However, during my later teen years of the 1970s, I rejected the Swedish textile heritage of my maternal ancestors and even told my mother that I ‘hated Swedish folk art.” How could I have said that?

Today I am heartbroken by this! It was during that time that my Great Grandmother Hulda and Grandmother Iva passed away. They did not live to know that I would spend my junior year of college as an art student at Östra Grevie Folkhögskola in Skåne, Sweden and that I would learn Swedish and continue to return to Sweden as a researcher, artist, and Fulbright Scholar! They did not know that after college on the East Coast and working on the West Coast, that I would come to Minnesota for graduate school and settle here or that I met my husband Jon Hinkel here and we named our Minnesota-born children Leif, Kjell, and Linnea! In 2009, Kjell and Linnea even spent a semester with me in Växjö!  

As a grandmother myself now, I have shared my Swedish traditions with the next generation through food, textiles, folk art, stories, and by participating in Lucia and Midsommar festivities in Duluth!

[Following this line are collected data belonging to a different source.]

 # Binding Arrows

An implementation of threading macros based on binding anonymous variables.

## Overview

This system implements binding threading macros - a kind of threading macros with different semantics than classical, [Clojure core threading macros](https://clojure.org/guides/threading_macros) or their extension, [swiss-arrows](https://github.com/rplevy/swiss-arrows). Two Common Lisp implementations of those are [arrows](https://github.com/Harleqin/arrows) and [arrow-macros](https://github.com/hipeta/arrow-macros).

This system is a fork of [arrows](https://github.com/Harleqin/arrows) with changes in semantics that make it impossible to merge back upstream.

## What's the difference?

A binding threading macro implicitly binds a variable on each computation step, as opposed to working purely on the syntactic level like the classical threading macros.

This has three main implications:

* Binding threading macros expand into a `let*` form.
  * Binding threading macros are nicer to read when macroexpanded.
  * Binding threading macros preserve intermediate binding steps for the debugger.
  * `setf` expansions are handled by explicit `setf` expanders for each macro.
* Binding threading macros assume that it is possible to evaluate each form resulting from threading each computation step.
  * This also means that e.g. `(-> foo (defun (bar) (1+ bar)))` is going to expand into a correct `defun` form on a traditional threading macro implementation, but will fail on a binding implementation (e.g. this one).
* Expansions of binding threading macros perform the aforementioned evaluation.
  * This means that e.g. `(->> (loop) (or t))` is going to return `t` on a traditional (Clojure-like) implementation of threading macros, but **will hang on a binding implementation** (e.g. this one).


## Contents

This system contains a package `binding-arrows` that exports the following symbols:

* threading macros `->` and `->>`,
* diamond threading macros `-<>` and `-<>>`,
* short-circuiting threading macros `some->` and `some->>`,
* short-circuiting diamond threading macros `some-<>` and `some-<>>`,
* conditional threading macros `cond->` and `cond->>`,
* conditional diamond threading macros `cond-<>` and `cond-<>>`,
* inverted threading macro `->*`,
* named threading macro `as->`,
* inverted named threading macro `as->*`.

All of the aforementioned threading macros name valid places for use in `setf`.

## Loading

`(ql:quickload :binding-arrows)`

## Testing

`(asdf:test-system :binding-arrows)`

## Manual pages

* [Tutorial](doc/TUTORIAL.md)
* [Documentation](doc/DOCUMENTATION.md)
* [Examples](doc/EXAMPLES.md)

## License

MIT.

(detail: ©Alison Aune, Swedish Christmas, acrylic on canvas,10” x 40” 2019)

Here I will share the story of my Immigration Paintings!

In 1997, I became a member of the Swedish Cultural Society of Duluth and I began painting Swedish-inspired images to honor the memory of my mother Ilene (Carlson) Aune, who had passed away in 1994, and to pay tribute to my Grandmother and Great Grandmother. I began to create Swedish folk-inspired paintings for the Swedish Cultural Society of Duluth for their brochure covers, booklets, cards, tiles, nametags, and posters for Santa Lucia, Midsommar, and for special programming.

During our cultural events, I taught Dalahäst painting, Majstång making and Bloomakronor (flower crown) workshops for all ages and created a children’s Midsommar coloring-songbook. I continue to do this today. In 2007, I began to focus on Nordic textile inspired motifs in my mixed media paintings as a tribute to my Nordic heritage and to all the “artists in aprons,” the women who preserved Swedish culture through their textile designs and handwork.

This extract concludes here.